> **What is being asked**: Copy verbatim the block of lines in the entries below whose first line contains "python manage.py syncdb" and whose last line contains "# You can then". Leave out all other lines.

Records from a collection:

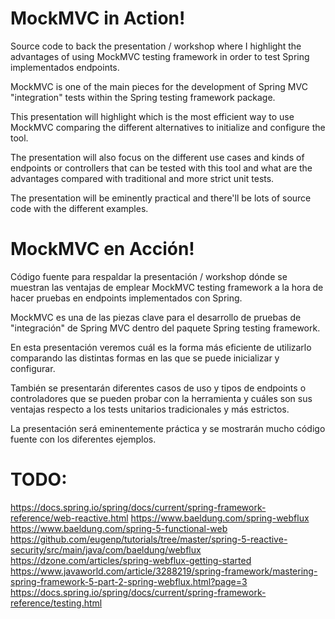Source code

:# MockMVC in Action!

Source code to back the presentation / workshop where I highlight the advantages of using
MockMVC testing framework in order to test Spring implementados endpoints.


MockMVC is one of the main pieces for the development of Spring MVC "integration" tests
within the Spring testing framework package.

This presentation will highlight which is the most efficient way to use MockMVC comparing
the different alternatives to initialize and configure the tool.

The presentation will also focus on the different use cases and kinds of endpoints
or controllers that can be tested with this tool and what are the advantages compared
with traditional and more strict unit tests.

The presentation will be eminently practical and there'll be lots of source code
with the different examples.

# MockMVC en Acción!

Código fuente para respaldar la presentación / workshop dónde se muestran las ventajas de
emplear MockMVC testing framework a la hora de hacer pruebas en endpoints implementados
con Spring.

MockMVC es una de las piezas clave para el desarrollo de pruebas de "integración"
de Spring MVC dentro del paquete Spring testing framework.

En esta presentación veremos cuál es la forma más eficiente de utilizarlo comparando
las distintas formas en las que se puede inicializar y configurar.

También se presentarán diferentes casos de uso y tipos de endpoints o controladores
que se pueden probar con la herramienta y cuáles son sus ventajas respecto a los tests
unitarios tradicionales y más estrictos.

La presentación será eminentemente práctica y se mostrarán mucho código fuente con los
diferentes ejemplos.


# TODO:
https://docs.spring.io/spring/docs/current/spring-framework-reference/web-reactive.html
https://www.baeldung.com/spring-webflux
https://www.baeldung.com/spring-5-functional-web
https://github.com/eugenp/tutorials/tree/master/spring-5-reactive-security/src/main/java/com/baeldung/webflux
https://dzone.com/articles/spring-webflux-getting-started
https://www.javaworld.com/article/3288219/spring-framework/mastering-spring-framework-5-part-2-spring-webflux.html?page=3
https://docs.spring.io/spring/docs/current/spring-framework-reference/testing.html

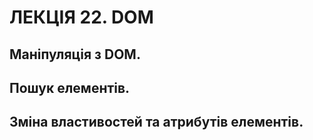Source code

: # ЛЕКЦІЯ 22. DOM
## Маніпуляція з DOM.
## Пошук елементів.
## Зміна властивостей та атрибутів елементів.
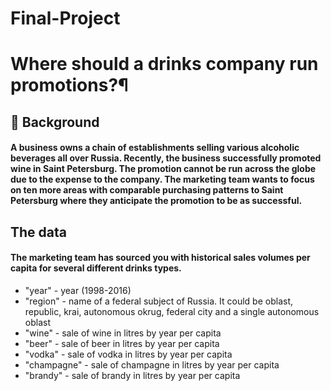 # Final-Project
# Where should a drinks company run promotions?¶
## 📖 Background
#### A business owns a chain of establishments selling various alcoholic beverages all over Russia. Recently, the business successfully promoted wine in Saint Petersburg. The promotion cannot be run across the globe due to the expense to the company. The marketing team wants to focus on ten more areas with comparable purchasing patterns to Saint Petersburg where they anticipate the promotion to be as successful.
## The data
#### The marketing team has sourced you with historical sales volumes per capita for several different drinks types.

* "year" - year (1998-2016)
* "region" - name of a federal subject of Russia. It could be oblast, republic, krai, autonomous okrug, federal city and a single autonomous oblast
* "wine" - sale of wine in litres by year per capita
* "beer" - sale of beer in litres by year per capita
* "vodka" - sale of vodka in litres by year per capita
* "champagne" - sale of champagne in litres by year per capita
* "brandy" - sale of brandy in litres by year per capita
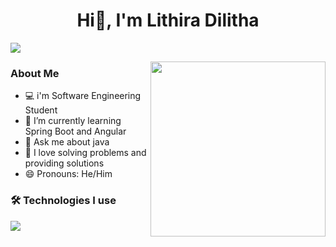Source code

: <h1 align="center">Hi👋, I'm Lithira Dilitha</h1>

![](https://komarev.com/ghpvc/?username=Lithira-Dilitha&style=flat-square&color=7aa2f7)

  <img align="right" src="https://i.giphy.com/media/v1.Y2lkPTc5MGI3NjExcWY2enV6a2RpeWV1Z3JtYW11bjZiZjNzNHVhZTVoZ2ZtcXZrYjVndiZlcD12MV9pbnRlcm5hbF9naWZfYnlfaWQmY3Q9Zw/wLNuW1tCKRiPmDV5Y4/giphy.gif" width="280">
  
### About Me

- 💻 i'm Software Engineering Student
- 🌱 I’m currently learning Spring Boot and Angular
- 💬 Ask me about java
- 🧩 I love solving problems and providing solutions
- 😄 Pronouns: He/Him   
  
### 🛠 Technologies I use

<p><img src="https://skillicons.dev/icons?i=java,html,css,javascript,bootstrap,angular,spring,mysql,git,github"></p>
<!-- [![My Skills](https://skillicons.dev/icons?i=java,html,css,javascript,bootstrap,angular,spring,mysql,git,github&perline=3)](https://skillicons.dev) -->
<!--
**Lithira-Dilitha/Lithira-Dilitha** is a ✨ _special_ ✨ repository because its `README.md` (this file) appears on your GitHub profile.

Here are some ideas to get you started:

- 🔭 I’m currently working on ...
- 🌱 I’m currently learning ...
- 👯 I’m looking to collaborate on ...
- 🤔 I’m looking for help with ...
- 💬 Ask me about ...
- 📫 How to reach me: ...
- 😄 Pronouns: ...
- ⚡ Fun fact: ...
-->
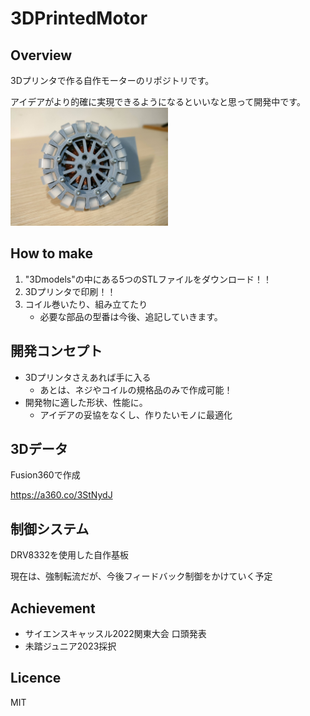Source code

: # 3DPrintedMotor

## Overview
3Dプリンタで作る自作モーターのリポジトリです。

アイデアがより的確に実現できるようになるといいなと思って開発中です。
<img src="https://github.com/Jun-robot/3DPrintedMotor/blob/main/readme.jpg" width="50%">

## How to make
1. "3Dmodels"の中にある5つのSTLファイルをダウンロード！！
1. 3Dプリンタで印刷！！
1. コイル巻いたり、組み立てたり
   - 必要な部品の型番は今後、追記していきます。

## 開発コンセプト
- 3Dプリンタさえあれば手に入る
  - あとは、ネジやコイルの規格品のみで作成可能！
- 開発物に適した形状、性能に。
  - アイデアの妥協をなくし、作りたいモノに最適化

## 3Dデータ
Fusion360で作成

https://a360.co/3StNydJ

## 制御システム
DRV8332を使用した自作基板

現在は、強制転流だが、今後フィードバック制御をかけていく予定

## Achievement
- サイエンスキャッスル2022関東大会 口頭発表
- 未踏ジュニア2023採択

## Licence
MIT
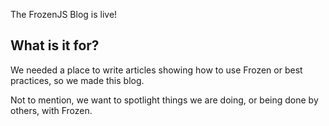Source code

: The FrozenJS Blog is live!

## What is it for?

We needed a place to write articles showing how to use Frozen or best practices, so we made this blog.

Not to mention, we want to spotlight things we are doing, or being done by others, with Frozen.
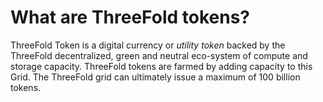 # What are ThreeFold tokens?

ThreeFold Token is a digital currency or *utility token* backed by the ThreeFold decentralized, green and neutral eco-system of compute and storage capacity. ThreeFold tokens are farmed by adding capacity to this Grid. The ThreeFold grid can ultimately issue a maximum of 100 billion tokens.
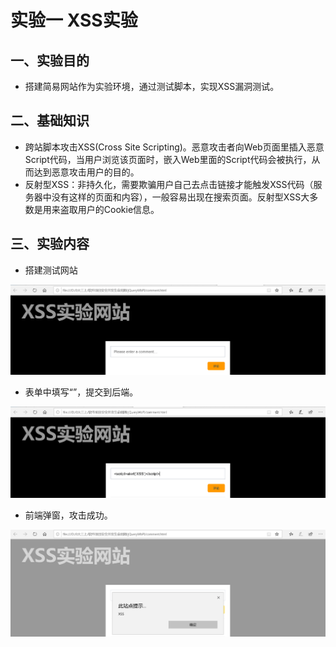 # 实验一 XSS实验

## **一、实验目的**
* 搭建简易网站作为实验环境，通过测试脚本，实现XSS漏洞测试。

## **二、基础知识**
* 跨站脚本攻击XSS(Cross Site Scripting)。恶意攻击者向Web页面里插入恶意Script代码，当用户浏览该页面时，嵌入Web里面的Script代码会被执行，从而达到恶意攻击用户的目的。
* 反射型XSS：非持久化，需要欺骗用户自己去点击链接才能触发XSS代码（服务器中没有这样的页面和内容），一般容易出现在搜索页面。反射型XSS大多数是用来盗取用户的Cookie信息。

## **三、实验内容**
* 搭建测试网站

![](image/网站.png)

* 表单中填写“<script>alert('XSS')</script>”，提交到后端。

![](image/输入.png)

* 前端弹窗，攻击成功。

![](image/弹窗.png)
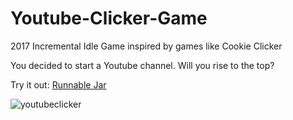 # Youtube-Clicker-Game
2017 Incremental Idle Game inspired by games like Cookie Clicker

You decided to start a Youtube channel. Will you rise to the top?

Try it out: [Runnable Jar](https://github.com/theharrychen/Youtube-Clicker-Game/releases)

![youtubeclicker](https://user-images.githubusercontent.com/46468236/72233109-8add4900-3582-11ea-94de-4e7f86b6c876.gif)
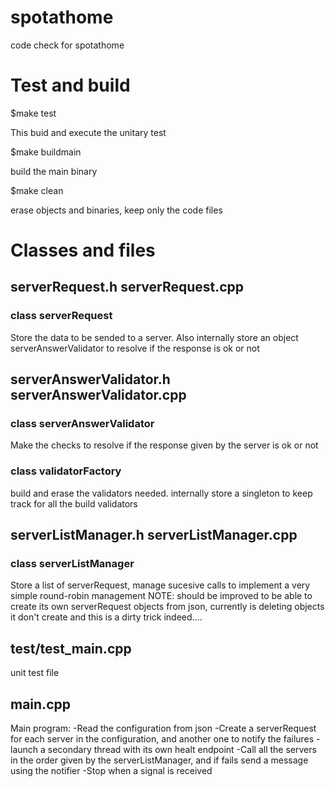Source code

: # spotathome
code check for spotathome
# Test and build
$make test

This buid and execute the unitary test

$make buildmain

build the main binary

$make clean

erase objects and binaries, keep only the code files

# Classes and files

## serverRequest.h serverRequest.cpp
### class serverRequest
Store the data to be sended to a server. Also internally store an object serverAnswerValidator to resolve if the response is ok or not

## serverAnswerValidator.h serverAnswerValidator.cpp
### class serverAnswerValidator
Make the checks to resolve if the response given by the server is ok or not
### class validatorFactory
build and erase the validators needed. internally store a singleton to keep track for all the build validators

## serverListManager.h serverListManager.cpp
### class serverListManager
Store a list of serverRequest, manage sucesive calls to implement a very simple round-robin management
NOTE: should be improved to be able to create its own serverRequest objects from json, currently is deleting objects it don't create and this is a dirty trick indeed....

## test/test_main.cpp
unit test file

## main.cpp
Main program:
-Read the configuration from json
-Create a serverRequest for each server in the configuration, and another one to notify the failures
-launch a secondary thread with its own healt endpoint
-Call all the servers in the order given by the serverListManager, and if fails send a message using the notifier
-Stop when a signal is received








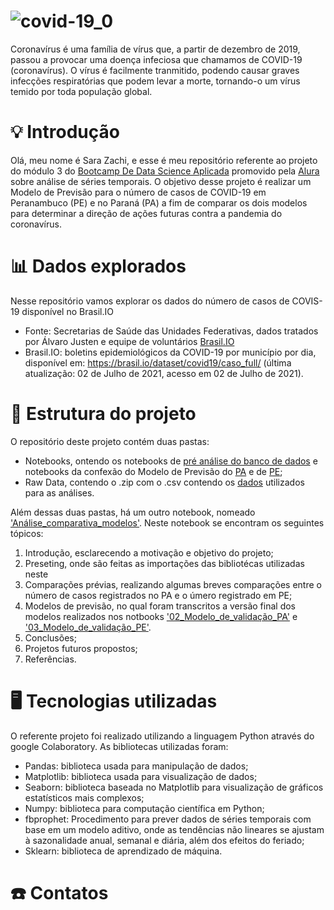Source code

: # ![covid-19_0](https://user-images.githubusercontent.com/84026506/126024231-27b0c6de-f8d7-4f0d-85bd-3a3b4a7123b4.jpg)

Coronavírus é uma família de vírus que, a partir de dezembro de 2019, passou a provocar uma doença infeciosa que chamamos de COVID-19 (coronavírus). O vírus é facilmente tranmitido, podendo causar graves infecções respiratórias que podem levar a morte, tornando-o um vírus temido por toda população global.

# 💡 Introdução

Olá, meu nome é Sara Zachi, e esse é meu repositório referente ao projeto do módulo 3 do [Bootcamp De Data Science Aplicada](https://www.alura.com.br/bootcamp/data-science-aplicada/matriculas-abertas) promovido pela [Alura](https://www.alura.com.br/) sobre análise de séries temporais. O objetivo desse projeto é realizar um Modelo de Previsão para o número de casos de COVID-19 em Peranambuco (PE) e no Paraná (PA) a fim de comparar os dois modelos para determinar a direção de ações futuras contra a pandemia do coronavírus.

# 📊 Dados explorados

Nesse repositório vamos explorar os dados do número de casos de COVIS-19 disponível no Brasil.IO
* Fonte: Secretarias de Saúde das Unidades Federativas, dados tratados por Álvaro Justen e equipe de voluntários [Brasil.IO](https://brasil.io/home/)
* Brasil.IO: boletins epidemiológicos da COVID-19 por município por dia, disponível em: https://brasil.io/dataset/covid19/caso_full/ (última atualização: 02 de Julho de 2021, acesso em 02 de Julho de 2021).

# 📁 Estrutura do projeto

O repositório deste projeto contém duas pastas:
* Notebooks, ontendo os notebooks de [pré análise do banco de dados](https://github.com/SaraZachi/Modelo-Previsao_COVID19/blob/main/Notebooks/01_Primeiras_an%C3%A1lises.ipynb) e notebooks da confexão do Modelo de Previsão do [PA](https://github.com/SaraZachi/Modelo-Previsao_COVID19/blob/main/Notebooks/02_Modelo_de_valida%C3%A7%C3%A3o_PA.ipynb) e de [PE](https://github.com/SaraZachi/Modelo-Previsao_COVID19/blob/main/Notebooks/03_Modelo_de_valida%C3%A7%C3%A3o_PE.ipynb);
* Raw Data, contendo o .zip com o .csv contendo os [dados](https://github.com/SaraZachi/Modelo-Previsao_COVID19/blob/main/Raw%20Data/caso_full.csv.gz) utilizados para as análises.

Além dessas duas pastas, há um outro notebook, nomeado ['Análise_comparativa_modelos'](https://github.com/SaraZachi/Modelo-Previsao_COVID19/blob/main/An%C3%A1lise_comparativa_modelos.ipynb). Neste notebook se encontram os seguintes tópicos:
  1. Introdução, esclarecendo a motivação e objetivo do projeto;
  2. Preseting, onde são feitas as importações das bibliotécas utilizadas neste
  3. Comparações prévias, realizando algumas breves comparações entre o número de casos registrados no PA e o úmero registrado em PE;
  4. Modelos de previsão, no qual foram transcritos a versão final dos modelos realizados nos notbooks ['02_Modelo_de_validação_PA'](https://github.com/SaraZachi/Modelo-Previsao_COVID19/blob/main/Notebooks/02_Modelo_de_valida%C3%A7%C3%A3o_PA.ipynb) e ['03_Modelo_de_validação_PE'](https://github.com/SaraZachi/Modelo-Previsao_COVID19/blob/main/Notebooks/03_Modelo_de_valida%C3%A7%C3%A3o_PE.ipynb).
  5. Conclusões;
  6. Projetos futuros propostos;
  7. Referências.

# 🖥️ Tecnologias utilizadas 
O referente projeto foi realizado utilizando a linguagem Python através do google Colaboratory. 
As bibliotecas utilizadas foram:
* Pandas: biblioteca usada para manipulação de dados;
* Matplotlib: biblioteca usada para visualização de dados;
* Seaborn: biblioteca baseada no Matplotlib para visualização de gráficos estatísticos mais complexos;
* Numpy: biblioteca para computação científica em Python;
* fbprophet: Procedimento para prever dados de séries temporais com base em um modelo aditivo, onde as tendências não lineares se ajustam à sazonalidade anual, semanal e diária, além dos efeitos do feriado;
* Sklearn: biblioteca de aprendizado de máquina.

# ☎️ Contatos 
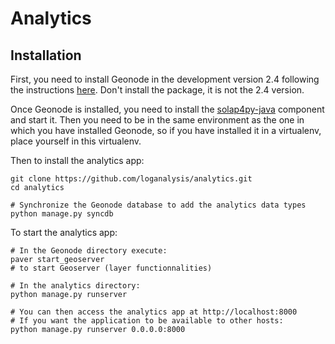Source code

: Analytics
=========


Installation
------------

First, you need to install Geonode in the development version 2.4 following the instructions [here](https://github.com/GeoNode/geonode).
Don't install the package, it is not the 2.4 version.

Once Geonode is installed, you need to install the [solap4py-java](https://github.com/loganalysis/solap4py-java) component and
start it. Then you need to be in the same environment as the one in which you have installed Geonode, so if you have installed
it in a virtualenv, place yourself in this virtualenv.

Then to install the analytics app:

    git clone https://github.com/loganalysis/analytics.git
    cd analytics

    # Synchronize the Geonode database to add the analytics data types
    python manage.py syncdb

To start the analytics app:

    # In the Geonode directory execute:
    paver start_geoserver
    # to start Geoserver (layer functionnalities)

    # In the analytics directory:
    python manage.py runserver

    # You can then access the analytics app at http://localhost:8000
    # If you want the application to be available to other hosts:
    python manage.py runserver 0.0.0.0:8000


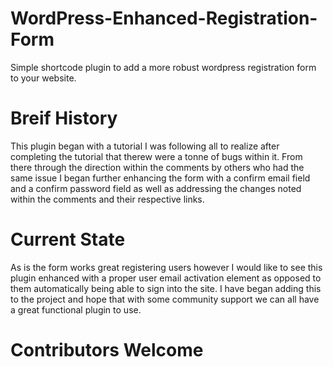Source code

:# WordPress-Enhanced-Registration-Form
Simple shortcode plugin to add a more robust wordpress registration form to your website.

# Breif History
This plugin began with a tutorial I was following all to realize after completing the tutorial that therew were a tonne of bugs within it. From there through the direction within the comments by others who had the same issue I began further enhancing the form with a confirm email field and a confirm password field as well as addressing the changes noted within the comments and their respective links.

# Current State
As is the form works great registering users however I would like to see this plugin enhanced with a proper user email activation element as opposed to them automatically being able to sign into the site. I have began adding this to the project and hope that with some community support we can all have a great functional plugin to use.

# Contributors Welcome
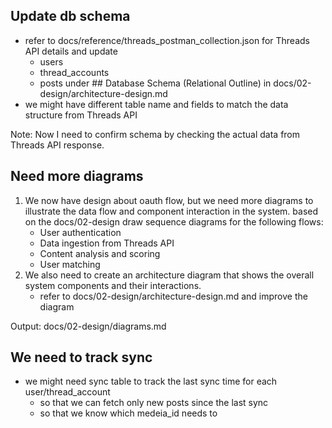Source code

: ## Update db schema

- refer to docs/reference/threads_postman_collection.json for Threads API details and update 
  - users
  - thread_accounts
  - posts
 under ## Database Schema (Relational Outline) in docs/02-design/architecture-design.md
 - we might have different table name and fields to match the data structure from Threads API

Note: Now I need to confirm schema by checking the actual data from Threads API response.

## Need more diagrams
1. We now have design about oauth flow, but we need more diagrams to illustrate the data flow and component interaction in the system. based on the docs/02-design draw sequence diagrams for the following flows:
   - User authentication
   - Data ingestion from Threads API
   - Content analysis and scoring
   - User matching
2. We also need to create an architecture diagram that shows the overall system components and their interactions.
   - refer to docs/02-design/architecture-design.md and improve the diagram 

Output: docs/02-design/diagrams.md

## We need to track sync 
- we might need sync table to track the last sync time for each user/thread_account
  - so that we can fetch only new posts since the last sync
  - so that we know which medeia_id needs to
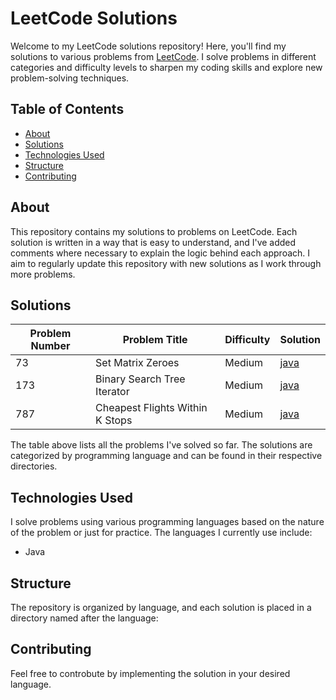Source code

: # LeetCode Solutions
Welcome to my LeetCode solutions repository! Here, you'll find my solutions to various problems from [LeetCode](https://leetcode.com/). I solve problems in different categories and difficulty levels to sharpen my coding skills and explore new problem-solving techniques.

## Table of Contents

- [About](#about)
- [Solutions](#solutions)
- [Technologies Used](#technologies-used)
- [Structure](#structure)
- [Contributing](#contributing)

## About

This repository contains my solutions to problems on LeetCode. Each solution is written in a way that is easy to understand, and I've added comments where necessary to explain the logic behind each approach. I aim to regularly update this repository with new solutions as I work through more problems.

## Solutions

| Problem Number | Problem Title | Difficulty | Solution |
|----------------|---------------|------------|----------|
| 73 | Set Matrix Zeroes | Medium | [java](./java/SetMatrixZeroes.java) |
| 173 | Binary Search Tree Iterator | Medium | [java](./java/BinarySearchTreeIterator.java) |
| 787 | Cheapest Flights Within K Stops | Medium | [java](./java/CheapestFlightsWithinKStops.java) |


The table above lists all the problems I've solved so far. The solutions are categorized by programming language and can be found in their respective directories.

## Technologies Used

I solve problems using various programming languages based on the nature of the problem or just for practice. The languages I currently use include:

- Java


## Structure

The repository is organized by language, and each solution is placed in a directory named after the language:

## Contributing

Feel free to controbute by implementing the solution in your desired language.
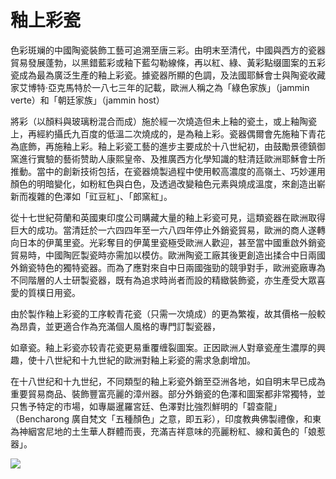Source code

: # 釉上彩瓷  

色彩斑斓的中國陶瓷裝飾工藝可追溯至唐三彩。由明末至清代，中國與西方的瓷器貿易發展蓬勃，以黑錯藍彩或釉下藍勾勒線條，再以紅、綠、黃彩點缀圖案的五彩瓷成為最為廣泛生產的釉上彩瓷。據瓷器所顯的色調，及法國耶穌會士與陶瓷收藏家艾博特·亞克馬特於一八七三年的記載，歐洲人稱之為「綠色家族」（jammin verte）和「朝廷家族」（jammin host）

將彩（以顏料與玻璃粉混合而成）施於經一次燒造但未上釉的瓷土，或上釉陶瓷上，再經約攝氏九百度的低溫二次燒成的，是為釉上彩。瓷器偶爾會先施釉下青花為底飾，再施釉上彩。釉上彩瓷工藝的進步主要成於十八世紀初，由鼓勵景德鎮御窯進行實驗的藝術赞助人康熙皇帝、及推廣西方化學知識的駐清廷歐洲耶穌會士所推動。當中的創新技術包括，在瓷器燒製過程中使用較高濃度的高嶺土、巧妙運用顏色的明暗變化，如粉紅色與白色，及透過改變釉色元素與燒成溫度，來創造出嶄新而複雜的色澤如「豇豆紅」、「郎窯紅」。  

從十七世紀荷蘭和英國東印度公司購藏大量的釉上彩瓷可見，這類瓷器在歐洲取得巨大的成功。當清廷於一六四四年至一六八四年停止外銷瓷貿易，歐洲的商人遂轉向日本的伊萬里瓷。光彩奪目的伊萬里瓷極受歐洲人歡迎，甚至當中國重啟外銷瓷貿易時，中國陶匠製瓷時亦需加以模仿。歐洲陶瓷工廠其後更創造出揉合中日兩國外銷瓷特色的獨特瓷器。而為了應對來自中日兩國強勁的競爭對手，歐洲瓷廠專為不同階層的人士研製瓷器，既有為追求時尚者而設的精緻裝飾瓷，亦生產受大眾喜愛的質樸日用瓷。  

由於製作釉上彩瓷的工序較青花瓷（只需一次燒成）的更為繁複，故其價格一般較為昂貴，並更適合作為充滿個人風格的專門訂製瓷器，  

如章瓷。釉上彩瓷亦较青花瓷更易重覆缠裂圖案。正因歐洲人對章瓷産生濃厚的興趣，使十八世紀和十九世紀的歐洲對釉上彩瓷的需求急劇增加。  

在十八世纪和十九世纪，不同類型的釉上彩瓷外銷至亞洲各地，如自明末早已成為重要貿易商品、裝飾豐富亮麗的漳州器。部分外銷瓷的色澤和圖案都非常獨特，並只售予特定的市場，如專屬暹羅宮廷、色澤對比強烈鮮明的「碧查龍」（Bencharong 廣自梵文「五種顏色」之意，即五彩），印度教典佛製禮像，和東為神絪宮尼地的土生華人群體而喪，充滿吉祥意味的亮麗粉紅、線和黃色的「娘惹器」。

![](https://cdn-mineru.openxlab.org.cn/result/2025-07-27/26ec8c02-599c-4b79-9876-e092d6287e02/bfd77a969c550dc879e4c7bfb5b1d1b651653f33ec17a8b6621c7f6812fecd51.jpg)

> **Result**:
    python manage.py syncdb

To start the analytics app:

    # In the Geonode directory execute:
    paver start_geoserver
    # to start Geoserver (layer functionnalities)

    # In the analytics directory:
    python manage.py runserver

    # You can then access the analytics app at http://localhost:8000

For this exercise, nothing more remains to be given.